Cultura

MARX E A LITERATURA

Karl Marx poderia ter sido também um grande romancista

Sabemos que o Materialismo Histórico Dialético é a filosofia que explica o movimento da história, acabando por apresentar o papel político revolucionário do proletariado enquanto coveiro do capitalismo. Mas ainda pouco estudado é o fato do formulador desta concepção filosófica, ter sido um escritor de mão cheia: a prosa satírica de Karl Marx, abrange um legado estilístico que funciona como armadura literária para se discorrer sobre História e Economia Política.

Afonso Machado

Campinas

sexta-feira 15 de março| Edição do dia

Antes de enveredar pelos caminhos teóricos em que o tripé de Hegel, Feuerbach e da Economia Política inglesa acabaria por fornecer as bases do seu pensamento, Marx ambicionava ser poeta, dramaturgo e ficcionista. O excelente trabalho que a Editora Boitempo tem realizado em torno publicação e divulgação da obra de Marx e Engels, não para de apresentar deliciosas surpresas, reveladoras inclusive do talento literário dos pais do socialismo científico. No ano passado, por exemplo, a referida editora publicou KARL MARX: ESCRITOS FICCIONAIS. A edição apresenta um romance satírico inacabado que levou o título de ESCORPIÃO E FÉLIX, e uma peça teatral intitulada OULANEM. Como explica Carlos Eduardo Ornelas Berriel, são escritos anteriores ao Marx que conhecemos: estamos diante de um garoto de 19 anos aspirante a escritor, que no sexagésimo aniversário de seu pai lhe dedica estas pequenas obras.
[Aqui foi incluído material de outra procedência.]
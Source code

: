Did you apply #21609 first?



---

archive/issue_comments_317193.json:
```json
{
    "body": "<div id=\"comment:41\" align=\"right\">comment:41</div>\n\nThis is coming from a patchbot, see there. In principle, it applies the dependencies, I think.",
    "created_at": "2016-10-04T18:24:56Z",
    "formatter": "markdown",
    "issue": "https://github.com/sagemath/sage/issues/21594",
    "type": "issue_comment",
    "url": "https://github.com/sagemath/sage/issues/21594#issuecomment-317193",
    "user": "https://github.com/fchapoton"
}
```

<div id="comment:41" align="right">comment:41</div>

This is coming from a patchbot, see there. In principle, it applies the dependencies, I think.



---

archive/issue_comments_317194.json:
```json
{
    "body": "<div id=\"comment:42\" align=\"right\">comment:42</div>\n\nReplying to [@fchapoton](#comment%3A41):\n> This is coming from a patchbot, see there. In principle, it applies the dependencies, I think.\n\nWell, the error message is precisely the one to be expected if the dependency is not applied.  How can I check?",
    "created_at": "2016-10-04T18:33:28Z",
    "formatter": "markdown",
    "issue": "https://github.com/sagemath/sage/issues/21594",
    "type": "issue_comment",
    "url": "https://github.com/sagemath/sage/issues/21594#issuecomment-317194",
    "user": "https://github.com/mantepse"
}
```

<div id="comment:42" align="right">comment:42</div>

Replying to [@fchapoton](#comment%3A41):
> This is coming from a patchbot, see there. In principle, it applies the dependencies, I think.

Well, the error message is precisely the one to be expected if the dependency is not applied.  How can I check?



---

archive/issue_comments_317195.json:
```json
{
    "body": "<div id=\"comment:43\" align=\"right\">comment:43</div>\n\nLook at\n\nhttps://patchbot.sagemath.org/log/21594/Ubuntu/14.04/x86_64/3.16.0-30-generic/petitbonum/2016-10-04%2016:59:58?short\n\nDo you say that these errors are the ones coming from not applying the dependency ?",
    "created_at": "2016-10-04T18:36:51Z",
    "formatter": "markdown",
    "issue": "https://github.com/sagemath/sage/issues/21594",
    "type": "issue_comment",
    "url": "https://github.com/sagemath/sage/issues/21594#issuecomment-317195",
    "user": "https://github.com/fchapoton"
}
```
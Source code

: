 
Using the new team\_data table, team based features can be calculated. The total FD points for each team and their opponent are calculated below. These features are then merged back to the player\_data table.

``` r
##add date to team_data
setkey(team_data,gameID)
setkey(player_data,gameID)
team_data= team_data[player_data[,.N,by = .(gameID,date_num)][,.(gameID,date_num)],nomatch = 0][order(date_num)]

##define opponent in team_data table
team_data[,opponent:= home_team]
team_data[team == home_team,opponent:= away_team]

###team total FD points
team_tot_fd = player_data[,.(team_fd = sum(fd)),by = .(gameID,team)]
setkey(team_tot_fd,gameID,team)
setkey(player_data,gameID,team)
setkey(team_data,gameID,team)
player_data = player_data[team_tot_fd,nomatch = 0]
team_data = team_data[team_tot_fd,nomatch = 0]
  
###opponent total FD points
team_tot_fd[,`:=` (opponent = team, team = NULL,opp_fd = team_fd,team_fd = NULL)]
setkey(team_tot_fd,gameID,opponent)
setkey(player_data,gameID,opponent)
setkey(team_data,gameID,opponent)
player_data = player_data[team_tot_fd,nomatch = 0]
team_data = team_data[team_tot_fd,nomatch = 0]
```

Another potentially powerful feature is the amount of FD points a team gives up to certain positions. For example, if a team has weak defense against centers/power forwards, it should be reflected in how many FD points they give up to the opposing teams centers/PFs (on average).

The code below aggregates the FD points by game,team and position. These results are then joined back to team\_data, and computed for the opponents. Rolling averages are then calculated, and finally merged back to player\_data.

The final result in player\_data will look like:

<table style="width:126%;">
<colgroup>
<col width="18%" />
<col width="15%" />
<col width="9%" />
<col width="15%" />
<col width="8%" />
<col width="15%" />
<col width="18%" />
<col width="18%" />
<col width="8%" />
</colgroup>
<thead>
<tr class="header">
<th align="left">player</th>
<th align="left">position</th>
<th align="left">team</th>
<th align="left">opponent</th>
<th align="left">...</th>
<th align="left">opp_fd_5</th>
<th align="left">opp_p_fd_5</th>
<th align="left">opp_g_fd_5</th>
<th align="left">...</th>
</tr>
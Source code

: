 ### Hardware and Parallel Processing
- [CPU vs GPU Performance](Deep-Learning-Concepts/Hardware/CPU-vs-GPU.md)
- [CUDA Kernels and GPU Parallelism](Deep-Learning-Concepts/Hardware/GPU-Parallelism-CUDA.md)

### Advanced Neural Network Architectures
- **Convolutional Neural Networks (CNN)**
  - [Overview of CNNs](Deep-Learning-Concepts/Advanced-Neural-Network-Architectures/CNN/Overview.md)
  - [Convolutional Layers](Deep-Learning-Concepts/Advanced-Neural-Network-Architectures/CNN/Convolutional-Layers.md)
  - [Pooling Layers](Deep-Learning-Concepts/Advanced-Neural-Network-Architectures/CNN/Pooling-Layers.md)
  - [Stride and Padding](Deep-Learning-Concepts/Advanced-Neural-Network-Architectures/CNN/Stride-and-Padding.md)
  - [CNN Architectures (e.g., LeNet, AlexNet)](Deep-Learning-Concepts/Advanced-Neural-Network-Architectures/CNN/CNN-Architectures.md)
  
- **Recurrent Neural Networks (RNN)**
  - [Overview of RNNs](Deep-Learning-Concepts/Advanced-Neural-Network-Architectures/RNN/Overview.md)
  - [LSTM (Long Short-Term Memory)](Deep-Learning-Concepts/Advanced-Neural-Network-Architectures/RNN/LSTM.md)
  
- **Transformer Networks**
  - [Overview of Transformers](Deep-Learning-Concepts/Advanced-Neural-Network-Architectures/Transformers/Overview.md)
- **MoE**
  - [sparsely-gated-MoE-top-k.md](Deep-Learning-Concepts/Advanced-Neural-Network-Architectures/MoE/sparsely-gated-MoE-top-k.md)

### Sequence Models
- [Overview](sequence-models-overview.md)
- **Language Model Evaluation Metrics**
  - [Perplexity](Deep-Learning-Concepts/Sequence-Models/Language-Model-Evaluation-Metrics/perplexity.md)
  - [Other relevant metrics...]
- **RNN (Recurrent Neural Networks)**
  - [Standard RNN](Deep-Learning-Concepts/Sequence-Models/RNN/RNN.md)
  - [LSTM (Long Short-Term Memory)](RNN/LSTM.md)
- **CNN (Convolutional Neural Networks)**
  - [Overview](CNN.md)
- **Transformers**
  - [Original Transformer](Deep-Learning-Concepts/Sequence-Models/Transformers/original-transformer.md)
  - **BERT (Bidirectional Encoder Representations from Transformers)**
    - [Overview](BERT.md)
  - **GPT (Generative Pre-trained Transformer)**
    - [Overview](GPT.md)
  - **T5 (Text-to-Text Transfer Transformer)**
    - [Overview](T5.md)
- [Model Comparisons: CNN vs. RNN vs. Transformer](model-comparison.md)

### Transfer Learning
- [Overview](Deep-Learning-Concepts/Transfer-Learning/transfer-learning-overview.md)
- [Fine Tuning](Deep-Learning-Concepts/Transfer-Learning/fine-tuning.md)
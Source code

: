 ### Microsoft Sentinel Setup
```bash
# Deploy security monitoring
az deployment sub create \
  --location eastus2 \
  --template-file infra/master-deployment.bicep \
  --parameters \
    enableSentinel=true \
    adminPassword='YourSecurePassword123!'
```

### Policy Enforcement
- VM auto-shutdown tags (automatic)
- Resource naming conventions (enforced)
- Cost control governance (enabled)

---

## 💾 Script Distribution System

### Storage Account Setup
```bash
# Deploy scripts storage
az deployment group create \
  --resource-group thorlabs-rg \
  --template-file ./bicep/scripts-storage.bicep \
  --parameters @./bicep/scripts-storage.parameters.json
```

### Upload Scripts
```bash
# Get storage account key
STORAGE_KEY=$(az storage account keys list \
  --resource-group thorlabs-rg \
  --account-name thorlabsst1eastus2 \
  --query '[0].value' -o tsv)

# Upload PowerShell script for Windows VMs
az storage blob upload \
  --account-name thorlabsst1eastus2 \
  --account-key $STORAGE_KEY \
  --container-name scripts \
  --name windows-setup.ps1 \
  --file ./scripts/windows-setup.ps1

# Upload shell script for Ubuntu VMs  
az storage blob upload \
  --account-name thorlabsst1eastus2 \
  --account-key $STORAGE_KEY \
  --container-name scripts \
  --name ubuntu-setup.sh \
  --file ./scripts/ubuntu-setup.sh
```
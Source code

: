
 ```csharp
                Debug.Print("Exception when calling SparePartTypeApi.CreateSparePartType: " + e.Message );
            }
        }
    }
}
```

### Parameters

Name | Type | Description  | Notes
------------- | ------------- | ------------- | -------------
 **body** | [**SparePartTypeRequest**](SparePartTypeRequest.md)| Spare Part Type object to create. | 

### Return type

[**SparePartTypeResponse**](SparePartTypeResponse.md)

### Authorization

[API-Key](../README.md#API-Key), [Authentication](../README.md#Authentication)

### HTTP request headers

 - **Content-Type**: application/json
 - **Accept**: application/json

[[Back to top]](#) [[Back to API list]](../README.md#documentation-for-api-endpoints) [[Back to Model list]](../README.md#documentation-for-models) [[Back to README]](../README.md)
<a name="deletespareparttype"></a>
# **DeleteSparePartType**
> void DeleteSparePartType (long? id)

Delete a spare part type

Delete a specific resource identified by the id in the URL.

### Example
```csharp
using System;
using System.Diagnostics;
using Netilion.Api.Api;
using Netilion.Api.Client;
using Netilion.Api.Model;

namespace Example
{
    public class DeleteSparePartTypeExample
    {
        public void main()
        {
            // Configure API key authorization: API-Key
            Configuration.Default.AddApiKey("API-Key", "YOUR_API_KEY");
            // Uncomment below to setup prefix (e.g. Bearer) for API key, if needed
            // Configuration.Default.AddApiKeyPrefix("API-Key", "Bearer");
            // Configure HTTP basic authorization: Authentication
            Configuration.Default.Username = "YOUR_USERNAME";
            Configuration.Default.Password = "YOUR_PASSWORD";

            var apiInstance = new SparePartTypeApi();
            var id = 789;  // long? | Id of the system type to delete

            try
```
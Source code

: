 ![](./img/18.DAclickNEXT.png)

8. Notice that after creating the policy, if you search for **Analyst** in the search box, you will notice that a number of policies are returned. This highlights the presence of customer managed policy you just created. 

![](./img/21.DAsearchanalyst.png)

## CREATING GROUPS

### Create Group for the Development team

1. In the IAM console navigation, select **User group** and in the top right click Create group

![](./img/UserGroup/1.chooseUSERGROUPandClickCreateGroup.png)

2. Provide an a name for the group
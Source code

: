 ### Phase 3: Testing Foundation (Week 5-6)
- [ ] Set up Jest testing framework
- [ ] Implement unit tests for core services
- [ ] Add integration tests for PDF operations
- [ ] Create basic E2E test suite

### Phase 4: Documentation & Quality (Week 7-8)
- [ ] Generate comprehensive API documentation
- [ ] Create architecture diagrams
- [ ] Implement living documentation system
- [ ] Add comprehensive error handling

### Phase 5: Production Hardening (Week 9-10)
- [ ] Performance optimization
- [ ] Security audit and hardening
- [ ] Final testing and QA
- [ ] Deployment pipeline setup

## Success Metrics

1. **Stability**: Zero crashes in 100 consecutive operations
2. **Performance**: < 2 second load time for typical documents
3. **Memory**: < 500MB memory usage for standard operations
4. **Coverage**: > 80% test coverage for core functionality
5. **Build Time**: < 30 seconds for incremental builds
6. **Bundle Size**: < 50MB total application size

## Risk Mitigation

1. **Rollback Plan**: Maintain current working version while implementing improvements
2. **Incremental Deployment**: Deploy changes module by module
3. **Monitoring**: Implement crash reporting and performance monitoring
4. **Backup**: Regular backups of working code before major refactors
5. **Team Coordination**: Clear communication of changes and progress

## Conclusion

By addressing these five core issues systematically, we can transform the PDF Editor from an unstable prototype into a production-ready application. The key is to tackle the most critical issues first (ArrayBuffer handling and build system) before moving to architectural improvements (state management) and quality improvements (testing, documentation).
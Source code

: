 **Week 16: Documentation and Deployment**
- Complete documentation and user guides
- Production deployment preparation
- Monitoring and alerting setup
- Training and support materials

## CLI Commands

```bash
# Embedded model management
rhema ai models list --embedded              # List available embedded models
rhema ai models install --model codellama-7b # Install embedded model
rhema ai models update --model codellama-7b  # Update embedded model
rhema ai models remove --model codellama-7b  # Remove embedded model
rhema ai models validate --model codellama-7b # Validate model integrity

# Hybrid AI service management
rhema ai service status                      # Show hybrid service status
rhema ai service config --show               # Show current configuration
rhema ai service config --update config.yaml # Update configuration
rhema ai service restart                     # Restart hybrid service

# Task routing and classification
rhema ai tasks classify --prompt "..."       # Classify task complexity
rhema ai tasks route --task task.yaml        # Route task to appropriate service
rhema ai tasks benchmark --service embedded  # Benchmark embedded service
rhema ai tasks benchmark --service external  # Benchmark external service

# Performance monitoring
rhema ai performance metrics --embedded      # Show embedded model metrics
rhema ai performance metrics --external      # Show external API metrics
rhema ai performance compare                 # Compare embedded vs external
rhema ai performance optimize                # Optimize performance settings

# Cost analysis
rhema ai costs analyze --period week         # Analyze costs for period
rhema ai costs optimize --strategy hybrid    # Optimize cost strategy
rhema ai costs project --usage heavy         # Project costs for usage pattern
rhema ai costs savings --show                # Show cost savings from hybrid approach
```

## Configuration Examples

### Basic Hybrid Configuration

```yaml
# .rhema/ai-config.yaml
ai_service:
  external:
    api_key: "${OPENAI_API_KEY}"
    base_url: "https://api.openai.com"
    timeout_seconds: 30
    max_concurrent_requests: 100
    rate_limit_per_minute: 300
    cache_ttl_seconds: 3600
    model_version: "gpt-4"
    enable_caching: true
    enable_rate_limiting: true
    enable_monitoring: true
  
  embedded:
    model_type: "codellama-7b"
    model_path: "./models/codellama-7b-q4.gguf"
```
O romance ESCORPIÃO E FÉLIX e a peça OULANEM foram escritos em 1837 e redescobertos em 1929. Segundo consta estes escritos de juventude não despertaram muito interesse nos meios literários marxistas: aquela altura, ou seja a virada dos anos de 1920 para os anos de 1930, escritores de esquerda debatiam intensamente a questão da literatura proletária, sendo que os enredos que não apresentassem chaminés e operários adquiriam declarado desprezo . Tendo em mente a burocratização estética em torno do Realismo Socialista, não seria forçoso especular se a miopia literária/política dos stalinistas encarou os experimentos literários de Marx como “ pequeno burgueses “. Todavia estes escritos revelam em seu desrespeito às tradições literárias do período, um autêntico quadro satírico que não poupa o pedantismo, a mentalidade burguesa, o conservadorismo e o academicismo tão em voga na Alemanha do jovem estudante Marx.

Os escritos literários que Marx compõe no final da sua adolescência, sugerem a presença de um autor que logo irá sair do casulo romântico para tomar de assalto o pensamento europeu: o realismo científico do Materialismo Histórico iria fotografar com palavras cada palmo do edifício capitalista, revelando seus crimes em todos os andares. Enquanto leitor da prosa de Laurence Sterne e da poesia de Heinrich Heine, o jovem Marx começou a trilhar os caminhos contestadores da sua escrita que fulminaria as divagações espirituais da literatura idealista, acabando por atravessar a cultura com a impiedosa análise materialista das sociedades humanas. É o embrião da prosa em que a sátira aliada ao rigor científico da análise, mostraria aos leitores , anos mais tarde, a forma e o conteúdo do modo de produção capitalista.

Seria um equívoco supor que houve um cisão entre o jovem escritor e o amadurecido teórico revolucionário: os exercícios literários e jornalísticos de Marx, araram o terreno da escrita para voos filosóficos mais ambiciosos, que culminariam na crítica demolidora da civilização burguesa. Logo o caráter científico da obra que Marx desenvolve em parceria com Engels, é comunicado por uma prosa realista e vibrante em que metáforas, alegorias e zombarias lhes atribuem nítidas qualidades literárias.

Entre seus escritos juvenis e suas densas obras de viés histórico, econômico e filosófico, Marx apresenta constantemente uma vigorosa energia literária que nos leva a seguinte hipótese: Marx poderia ter sido um dos maiores romancistas do século XIX. Quando o conjunto da sua obra é encarado sob o ponto de vista estilístico, é possível imaginar o que Marx poderia ter realizado em termos de ficção. Certamente ele não ficaria atrás de um Balzac, de um Flaubert ou de um Zola. Marx, um apaixonado pela literatura e pelo teatro, também deve ser entendido como um notável escritor.